RECORDS FOR PROCESSING:

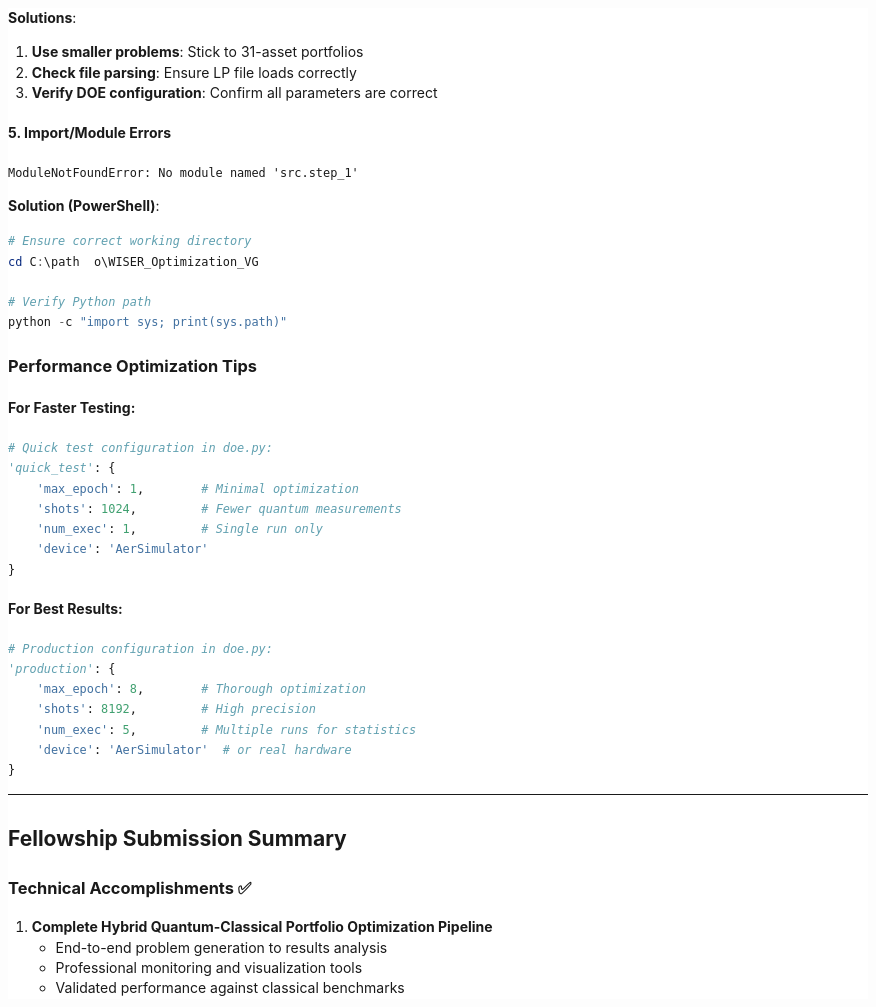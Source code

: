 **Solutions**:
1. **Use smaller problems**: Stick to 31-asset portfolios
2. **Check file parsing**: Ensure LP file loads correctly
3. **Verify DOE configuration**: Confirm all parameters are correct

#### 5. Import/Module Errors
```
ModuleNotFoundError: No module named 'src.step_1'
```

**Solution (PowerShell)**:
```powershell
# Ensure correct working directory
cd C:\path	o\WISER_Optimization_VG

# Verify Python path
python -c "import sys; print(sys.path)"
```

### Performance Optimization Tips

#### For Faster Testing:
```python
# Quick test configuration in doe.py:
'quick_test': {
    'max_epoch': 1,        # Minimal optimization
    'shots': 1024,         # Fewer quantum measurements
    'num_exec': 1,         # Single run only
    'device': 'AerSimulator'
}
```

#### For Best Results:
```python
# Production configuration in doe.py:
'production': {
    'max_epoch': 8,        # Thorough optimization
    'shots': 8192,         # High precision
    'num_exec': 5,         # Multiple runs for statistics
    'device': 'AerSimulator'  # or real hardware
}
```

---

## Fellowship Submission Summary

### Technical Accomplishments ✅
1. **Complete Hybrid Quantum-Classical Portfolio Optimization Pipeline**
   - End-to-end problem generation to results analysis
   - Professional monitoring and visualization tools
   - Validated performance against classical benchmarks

* * *

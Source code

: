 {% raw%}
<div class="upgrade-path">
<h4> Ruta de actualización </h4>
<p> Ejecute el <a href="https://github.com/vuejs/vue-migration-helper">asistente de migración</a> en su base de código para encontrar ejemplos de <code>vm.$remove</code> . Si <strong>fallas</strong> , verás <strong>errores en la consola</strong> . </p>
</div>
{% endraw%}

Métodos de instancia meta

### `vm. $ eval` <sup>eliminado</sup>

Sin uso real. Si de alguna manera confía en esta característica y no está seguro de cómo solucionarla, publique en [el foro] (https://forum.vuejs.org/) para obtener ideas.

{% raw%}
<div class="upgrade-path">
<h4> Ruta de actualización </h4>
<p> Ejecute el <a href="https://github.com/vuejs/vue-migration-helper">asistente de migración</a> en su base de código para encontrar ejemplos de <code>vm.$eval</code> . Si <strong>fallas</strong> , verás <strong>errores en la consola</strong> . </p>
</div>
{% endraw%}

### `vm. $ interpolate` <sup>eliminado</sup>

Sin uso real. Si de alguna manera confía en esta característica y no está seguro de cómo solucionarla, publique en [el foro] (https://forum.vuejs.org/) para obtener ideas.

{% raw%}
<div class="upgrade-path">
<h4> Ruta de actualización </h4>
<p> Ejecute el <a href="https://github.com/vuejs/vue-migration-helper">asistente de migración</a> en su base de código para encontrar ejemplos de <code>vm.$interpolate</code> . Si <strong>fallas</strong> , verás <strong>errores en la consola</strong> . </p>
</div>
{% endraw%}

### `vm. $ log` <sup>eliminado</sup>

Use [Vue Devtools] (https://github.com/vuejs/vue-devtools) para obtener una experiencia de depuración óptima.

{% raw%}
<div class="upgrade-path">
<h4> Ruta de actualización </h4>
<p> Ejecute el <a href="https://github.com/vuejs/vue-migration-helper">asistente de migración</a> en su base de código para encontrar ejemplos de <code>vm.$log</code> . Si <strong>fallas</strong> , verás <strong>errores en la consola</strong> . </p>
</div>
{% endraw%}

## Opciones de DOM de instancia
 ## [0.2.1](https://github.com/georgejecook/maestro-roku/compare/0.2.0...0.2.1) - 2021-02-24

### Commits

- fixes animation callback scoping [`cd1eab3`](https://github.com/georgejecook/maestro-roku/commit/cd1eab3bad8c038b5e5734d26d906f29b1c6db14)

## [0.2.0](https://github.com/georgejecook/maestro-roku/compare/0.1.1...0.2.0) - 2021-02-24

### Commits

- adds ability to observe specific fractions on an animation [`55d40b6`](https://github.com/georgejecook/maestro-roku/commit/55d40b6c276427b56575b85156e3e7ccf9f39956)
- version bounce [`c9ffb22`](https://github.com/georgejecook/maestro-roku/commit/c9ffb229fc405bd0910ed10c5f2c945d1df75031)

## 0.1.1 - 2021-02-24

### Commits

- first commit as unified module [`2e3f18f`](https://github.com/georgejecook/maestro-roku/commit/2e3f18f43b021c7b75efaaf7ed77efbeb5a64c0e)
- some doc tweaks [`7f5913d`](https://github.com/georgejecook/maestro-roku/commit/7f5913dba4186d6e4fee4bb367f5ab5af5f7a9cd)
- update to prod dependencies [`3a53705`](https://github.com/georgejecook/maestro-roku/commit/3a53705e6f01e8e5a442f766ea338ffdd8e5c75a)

--

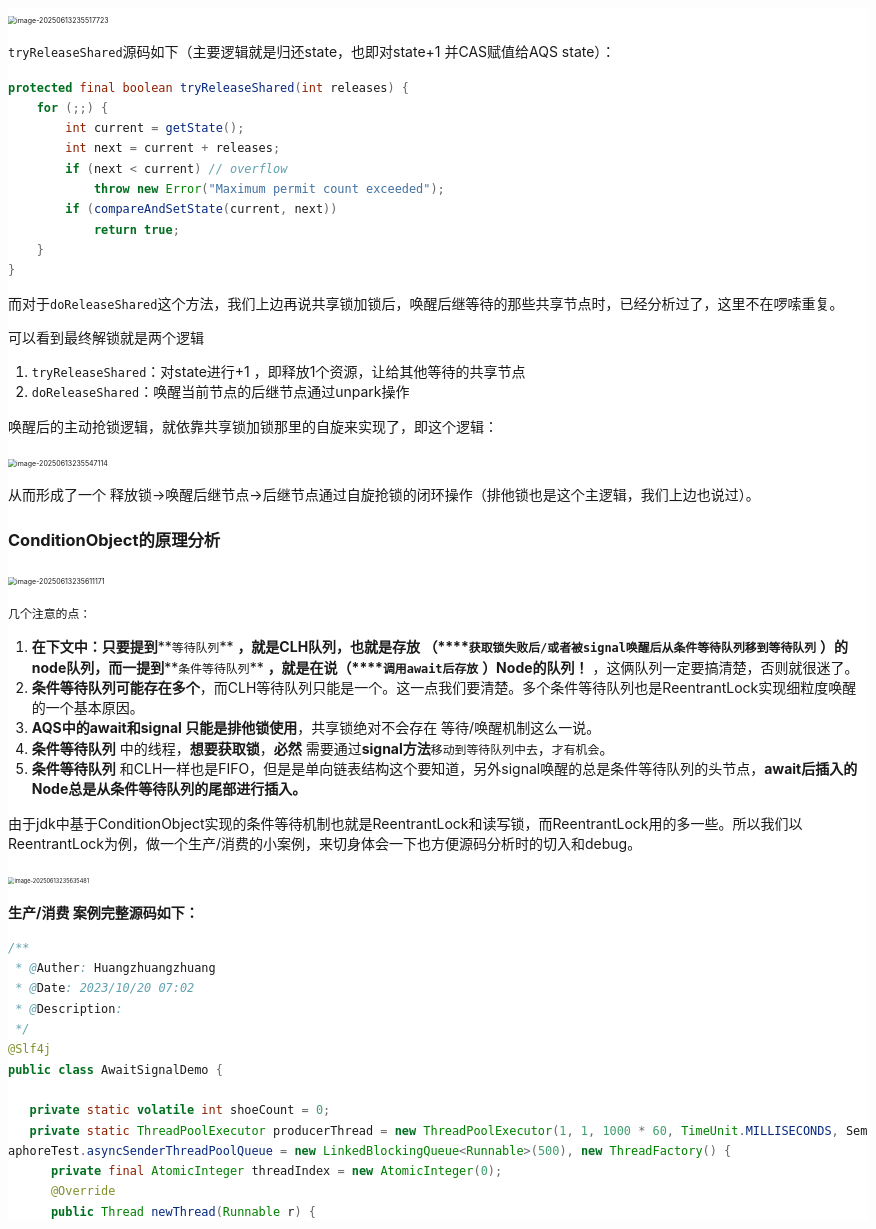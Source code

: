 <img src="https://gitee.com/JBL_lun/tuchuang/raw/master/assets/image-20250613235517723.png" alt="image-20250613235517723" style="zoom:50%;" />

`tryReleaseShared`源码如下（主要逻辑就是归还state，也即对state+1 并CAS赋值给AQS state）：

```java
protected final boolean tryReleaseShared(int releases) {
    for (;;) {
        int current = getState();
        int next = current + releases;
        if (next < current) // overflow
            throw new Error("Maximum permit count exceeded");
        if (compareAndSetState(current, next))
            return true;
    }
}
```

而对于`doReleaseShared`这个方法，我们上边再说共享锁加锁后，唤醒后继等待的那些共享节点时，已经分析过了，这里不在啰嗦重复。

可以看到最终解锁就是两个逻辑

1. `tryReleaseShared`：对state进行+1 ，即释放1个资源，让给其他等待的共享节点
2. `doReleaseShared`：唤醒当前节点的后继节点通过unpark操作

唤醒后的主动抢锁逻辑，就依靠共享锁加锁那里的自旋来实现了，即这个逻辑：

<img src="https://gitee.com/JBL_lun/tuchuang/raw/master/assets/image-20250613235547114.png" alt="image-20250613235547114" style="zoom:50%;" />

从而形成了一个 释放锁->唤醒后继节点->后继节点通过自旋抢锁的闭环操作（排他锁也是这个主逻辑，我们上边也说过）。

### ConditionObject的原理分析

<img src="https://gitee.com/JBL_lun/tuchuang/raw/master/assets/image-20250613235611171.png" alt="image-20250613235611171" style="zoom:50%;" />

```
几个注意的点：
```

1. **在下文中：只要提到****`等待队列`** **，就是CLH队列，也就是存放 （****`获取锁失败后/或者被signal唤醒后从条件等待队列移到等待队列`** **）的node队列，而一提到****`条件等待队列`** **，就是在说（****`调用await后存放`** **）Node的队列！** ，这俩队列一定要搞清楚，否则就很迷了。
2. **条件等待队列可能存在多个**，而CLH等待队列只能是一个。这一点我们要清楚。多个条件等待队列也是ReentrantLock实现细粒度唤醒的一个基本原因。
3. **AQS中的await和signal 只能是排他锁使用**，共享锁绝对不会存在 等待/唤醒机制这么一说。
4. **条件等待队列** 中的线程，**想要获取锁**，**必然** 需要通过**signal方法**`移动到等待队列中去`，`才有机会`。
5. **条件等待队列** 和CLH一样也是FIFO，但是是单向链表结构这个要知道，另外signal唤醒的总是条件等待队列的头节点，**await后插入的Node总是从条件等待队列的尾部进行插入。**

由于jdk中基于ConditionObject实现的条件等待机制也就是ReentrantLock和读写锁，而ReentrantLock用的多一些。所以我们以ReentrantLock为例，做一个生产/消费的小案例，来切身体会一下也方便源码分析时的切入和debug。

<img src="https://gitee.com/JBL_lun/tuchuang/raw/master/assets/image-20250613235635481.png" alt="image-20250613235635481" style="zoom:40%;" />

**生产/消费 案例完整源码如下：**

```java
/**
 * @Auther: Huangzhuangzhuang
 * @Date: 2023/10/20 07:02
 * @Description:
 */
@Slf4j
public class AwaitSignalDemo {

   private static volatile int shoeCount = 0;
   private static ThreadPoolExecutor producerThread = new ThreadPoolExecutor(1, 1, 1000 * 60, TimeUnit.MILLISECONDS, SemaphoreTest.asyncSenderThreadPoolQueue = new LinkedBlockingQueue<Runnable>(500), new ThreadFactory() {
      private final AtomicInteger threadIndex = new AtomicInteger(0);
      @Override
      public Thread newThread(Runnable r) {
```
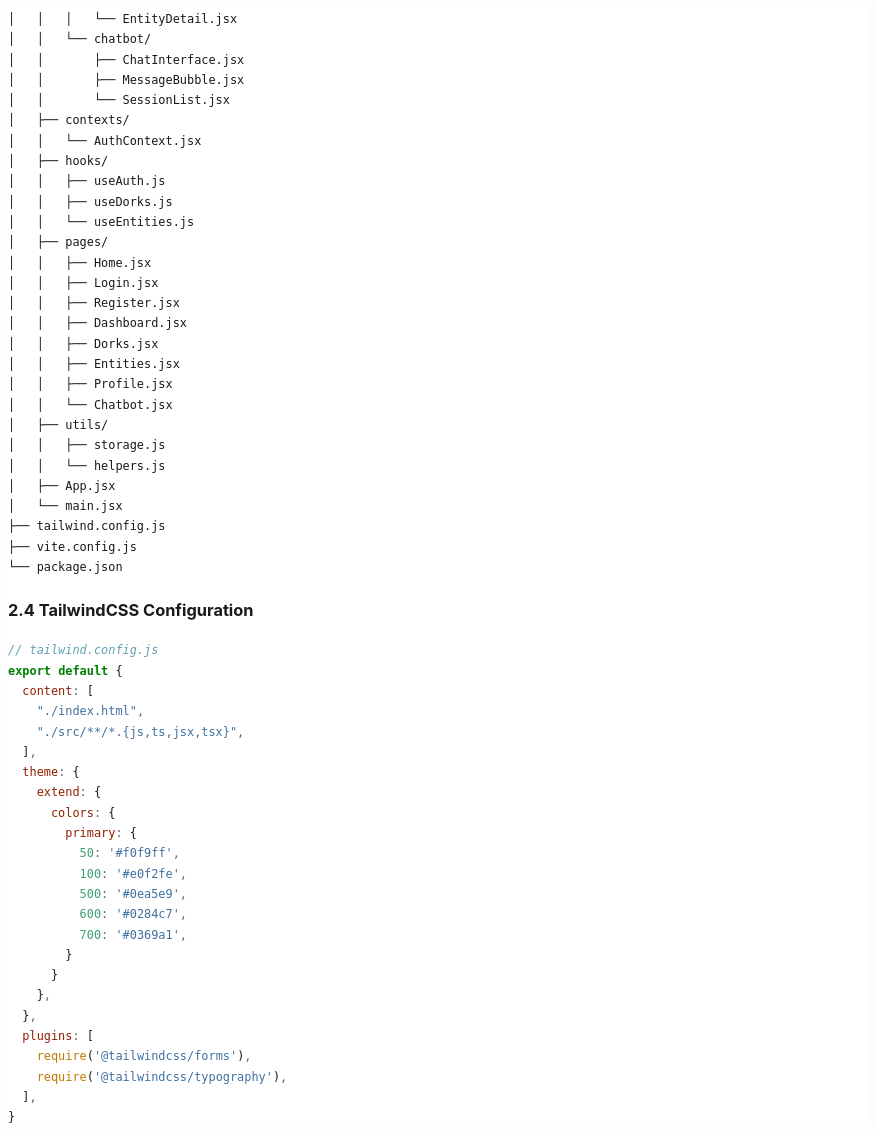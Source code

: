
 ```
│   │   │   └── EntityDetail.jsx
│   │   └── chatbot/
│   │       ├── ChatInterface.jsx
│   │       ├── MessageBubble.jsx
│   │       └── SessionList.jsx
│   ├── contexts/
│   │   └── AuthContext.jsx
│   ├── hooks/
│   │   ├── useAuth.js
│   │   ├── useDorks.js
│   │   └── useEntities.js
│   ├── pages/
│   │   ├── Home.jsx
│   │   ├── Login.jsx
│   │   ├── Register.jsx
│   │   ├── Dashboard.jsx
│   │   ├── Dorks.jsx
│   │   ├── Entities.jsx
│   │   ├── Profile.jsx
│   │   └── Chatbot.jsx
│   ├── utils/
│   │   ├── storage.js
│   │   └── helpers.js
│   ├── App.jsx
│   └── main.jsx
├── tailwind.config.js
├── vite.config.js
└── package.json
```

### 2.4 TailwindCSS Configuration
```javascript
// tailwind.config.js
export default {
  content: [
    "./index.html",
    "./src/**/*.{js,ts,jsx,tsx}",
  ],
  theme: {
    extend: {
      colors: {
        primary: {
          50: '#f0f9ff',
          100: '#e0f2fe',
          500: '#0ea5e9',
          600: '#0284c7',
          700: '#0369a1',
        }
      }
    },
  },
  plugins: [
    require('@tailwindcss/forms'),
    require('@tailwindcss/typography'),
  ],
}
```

PROMPT: Within the data above, the span starting at the line containing "- version bounce" and ending at the line containing "- update to" is to be retyped exactly, with no other lines.

WRITTEN RESPONSE:
- version bounce [`c9ffb22`](https://github.com/georgejecook/maestro-roku/commit/c9ffb229fc405bd0910ed10c5f2c945d1df75031)

## 0.1.1 - 2021-02-24

### Commits

- first commit as unified module [`2e3f18f`](https://github.com/georgejecook/maestro-roku/commit/2e3f18f43b021c7b75efaaf7ed77efbeb5a64c0e)
- some doc tweaks [`7f5913d`](https://github.com/georgejecook/maestro-roku/commit/7f5913dba4186d6e4fee4bb367f5ab5af5f7a9cd)
- update to prod dependencies [`3a53705`](https://github.com/georgejecook/maestro-roku/commit/3a53705e6f01e8e5a442f766ea338ffdd8e5c75a)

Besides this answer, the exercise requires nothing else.